HRQL did not vary by levels of cognition and its association with disability is not clear. There is increasing evidence that severity of dementia may not be a major determinant of HRQL in dementia, indicating that it is possible to have good life quality at all levels of dementia severity [22, 23, 40, 57]. This finding casts doubts on the usefulness of interventions only aimed at improving or maintaining cognition and function in order to improve the quality of life of the patient with dementia. However, there is also evidence pointing at the decreased awareness of their cognitive impairments and change of behaviour by patients with dementia [58]. This also manifests as poor awareness of deficits in ADL. In general, awareness of deficits seems to decrease with an increased severity of dementia [39, 59]. This could account for the lack of association between severity and HRQL. In fact, people with moderate dementia severity who left school after age 14 had a very low HRQL score compared to those with the same level of education but higher cognition and to those who left school before that age. This may reflect that this group are more conscious of their limitations in relation to more intellectual tasks, e.g. reading for pleasure, than people with less formal education, who may be less troubled by such impairments. This could also be related with the cognitive reserve hypothesis [60]. There is evidence showing that high cognitive reserve groups have a higher cognitive decline but later [61, 62]. A systematic review, found cognitive decline to be associated to HRQL [23]. Patients with high reserve and moderate dementia might be more worried about the sudden decline of their functioning compared to the other groups.

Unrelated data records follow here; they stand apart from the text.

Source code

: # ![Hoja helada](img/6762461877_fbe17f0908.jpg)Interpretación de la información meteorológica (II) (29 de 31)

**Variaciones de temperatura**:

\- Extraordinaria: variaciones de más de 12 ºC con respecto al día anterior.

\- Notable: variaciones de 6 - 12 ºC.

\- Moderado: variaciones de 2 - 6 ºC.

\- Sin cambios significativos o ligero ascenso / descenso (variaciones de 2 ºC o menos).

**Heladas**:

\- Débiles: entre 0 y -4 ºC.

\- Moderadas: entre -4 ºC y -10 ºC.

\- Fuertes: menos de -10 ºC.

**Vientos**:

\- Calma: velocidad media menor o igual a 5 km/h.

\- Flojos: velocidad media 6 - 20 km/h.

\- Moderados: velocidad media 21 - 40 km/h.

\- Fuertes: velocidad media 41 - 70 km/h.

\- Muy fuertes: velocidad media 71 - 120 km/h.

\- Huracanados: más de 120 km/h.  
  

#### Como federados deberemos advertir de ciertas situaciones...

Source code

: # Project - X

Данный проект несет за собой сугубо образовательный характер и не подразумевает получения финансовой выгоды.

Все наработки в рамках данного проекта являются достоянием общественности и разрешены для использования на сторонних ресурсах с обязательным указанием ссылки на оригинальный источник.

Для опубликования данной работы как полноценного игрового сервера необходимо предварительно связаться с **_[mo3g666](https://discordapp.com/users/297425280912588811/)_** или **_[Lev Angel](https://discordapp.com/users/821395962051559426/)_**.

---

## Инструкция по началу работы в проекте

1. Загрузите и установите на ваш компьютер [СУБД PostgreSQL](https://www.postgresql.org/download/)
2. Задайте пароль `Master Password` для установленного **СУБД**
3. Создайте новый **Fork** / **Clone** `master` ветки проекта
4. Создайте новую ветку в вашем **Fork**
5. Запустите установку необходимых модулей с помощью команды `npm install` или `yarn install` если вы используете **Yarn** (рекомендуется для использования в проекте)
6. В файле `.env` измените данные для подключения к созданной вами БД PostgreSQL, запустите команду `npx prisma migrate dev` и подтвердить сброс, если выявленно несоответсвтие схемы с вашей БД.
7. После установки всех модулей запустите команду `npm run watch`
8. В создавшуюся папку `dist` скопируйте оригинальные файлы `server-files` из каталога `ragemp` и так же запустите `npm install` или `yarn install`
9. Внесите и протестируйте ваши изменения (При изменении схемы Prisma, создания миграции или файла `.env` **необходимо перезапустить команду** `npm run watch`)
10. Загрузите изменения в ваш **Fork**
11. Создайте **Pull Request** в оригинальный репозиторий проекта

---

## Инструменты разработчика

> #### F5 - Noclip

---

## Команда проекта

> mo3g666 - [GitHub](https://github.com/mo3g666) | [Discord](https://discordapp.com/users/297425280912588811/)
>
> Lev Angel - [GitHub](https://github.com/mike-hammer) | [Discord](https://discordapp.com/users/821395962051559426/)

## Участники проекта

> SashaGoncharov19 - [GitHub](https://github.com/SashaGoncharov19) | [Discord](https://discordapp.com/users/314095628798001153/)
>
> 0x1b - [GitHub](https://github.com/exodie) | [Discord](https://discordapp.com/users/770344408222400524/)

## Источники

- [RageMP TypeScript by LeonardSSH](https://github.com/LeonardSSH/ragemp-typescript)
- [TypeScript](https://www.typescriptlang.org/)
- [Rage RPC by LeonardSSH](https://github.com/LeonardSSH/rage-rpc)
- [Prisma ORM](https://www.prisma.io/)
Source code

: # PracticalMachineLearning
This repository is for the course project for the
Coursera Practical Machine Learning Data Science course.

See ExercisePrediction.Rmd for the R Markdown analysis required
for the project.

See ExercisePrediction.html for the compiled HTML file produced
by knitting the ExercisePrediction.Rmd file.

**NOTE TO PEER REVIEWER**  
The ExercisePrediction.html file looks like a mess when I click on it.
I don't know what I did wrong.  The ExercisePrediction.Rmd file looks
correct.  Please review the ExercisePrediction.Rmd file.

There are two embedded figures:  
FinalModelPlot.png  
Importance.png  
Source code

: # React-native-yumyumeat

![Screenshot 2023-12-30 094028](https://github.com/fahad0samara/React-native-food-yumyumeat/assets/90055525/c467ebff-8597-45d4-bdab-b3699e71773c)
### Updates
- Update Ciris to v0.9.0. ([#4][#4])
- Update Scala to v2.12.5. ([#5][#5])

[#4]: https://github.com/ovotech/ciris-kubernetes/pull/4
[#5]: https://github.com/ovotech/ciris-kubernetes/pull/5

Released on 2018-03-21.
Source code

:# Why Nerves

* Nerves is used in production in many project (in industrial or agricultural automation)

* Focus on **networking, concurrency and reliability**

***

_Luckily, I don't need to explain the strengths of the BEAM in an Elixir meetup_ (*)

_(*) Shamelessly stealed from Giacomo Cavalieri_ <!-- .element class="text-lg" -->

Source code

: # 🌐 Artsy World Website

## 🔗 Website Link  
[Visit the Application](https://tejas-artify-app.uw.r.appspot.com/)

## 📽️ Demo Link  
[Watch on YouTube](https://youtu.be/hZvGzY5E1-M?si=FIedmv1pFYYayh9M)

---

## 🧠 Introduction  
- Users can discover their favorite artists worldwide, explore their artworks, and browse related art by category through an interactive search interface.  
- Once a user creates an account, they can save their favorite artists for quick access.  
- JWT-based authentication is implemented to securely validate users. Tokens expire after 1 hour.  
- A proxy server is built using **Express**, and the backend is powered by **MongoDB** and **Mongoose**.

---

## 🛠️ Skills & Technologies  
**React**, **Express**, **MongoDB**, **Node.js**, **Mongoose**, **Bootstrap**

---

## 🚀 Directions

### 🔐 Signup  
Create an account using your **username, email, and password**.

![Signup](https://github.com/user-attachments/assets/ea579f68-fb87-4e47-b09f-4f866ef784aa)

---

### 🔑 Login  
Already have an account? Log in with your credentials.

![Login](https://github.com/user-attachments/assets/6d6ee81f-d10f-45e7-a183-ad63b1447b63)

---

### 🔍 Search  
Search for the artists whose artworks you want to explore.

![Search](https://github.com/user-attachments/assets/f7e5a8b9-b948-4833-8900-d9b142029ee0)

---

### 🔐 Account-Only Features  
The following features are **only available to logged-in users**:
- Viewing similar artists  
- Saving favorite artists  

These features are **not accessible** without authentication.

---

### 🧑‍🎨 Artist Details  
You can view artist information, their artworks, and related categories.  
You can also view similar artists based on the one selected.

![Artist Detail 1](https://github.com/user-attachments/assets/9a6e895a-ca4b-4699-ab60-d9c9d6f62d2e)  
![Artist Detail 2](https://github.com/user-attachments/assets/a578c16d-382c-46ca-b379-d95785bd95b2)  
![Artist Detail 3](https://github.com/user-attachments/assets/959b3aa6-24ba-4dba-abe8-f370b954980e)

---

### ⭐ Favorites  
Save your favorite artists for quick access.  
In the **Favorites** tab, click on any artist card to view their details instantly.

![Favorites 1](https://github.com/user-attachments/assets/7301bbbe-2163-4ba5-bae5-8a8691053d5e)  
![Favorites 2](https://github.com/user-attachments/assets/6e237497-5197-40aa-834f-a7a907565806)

Finally, higher HRQL in those with good self-rated health compared with people with lower self-rated health has also been previously reported [47]. Whereas it is plausible that health itself may be related to HRQL, the subjective nature of the rating of both concepts and the inclusion of a similar item as part of the concept of HRQL may partly explain this association.

Future directions

Many population-based studies on dementia exist. None of them set out to measure dementia-specific HRQL. However, a number of these studies include variables that could be used to map a dementia-specific HRQL framework into the study. Doing so would be a useful way of maximising already existing resources and allow comparison across populations and provide valuable information for policy development.

Conclusion

To our knowledge this is the first study that has mapped an existing conceptual framework of dementia-specific HRQL onto an existing study that did not aim at measuring it, thereby describing HRQL in an under-researched section of the population of increasing clinical importance. These results have practical implications for public health policies and dementia care. They emphasise the need for taking gender into account when assessing and implementing programmes to improve HRQL. According to the present findings, improving social support and modifying sex roles that can decrease HRQL when affected by dementia such as women’s family tasks will be key in these programmes.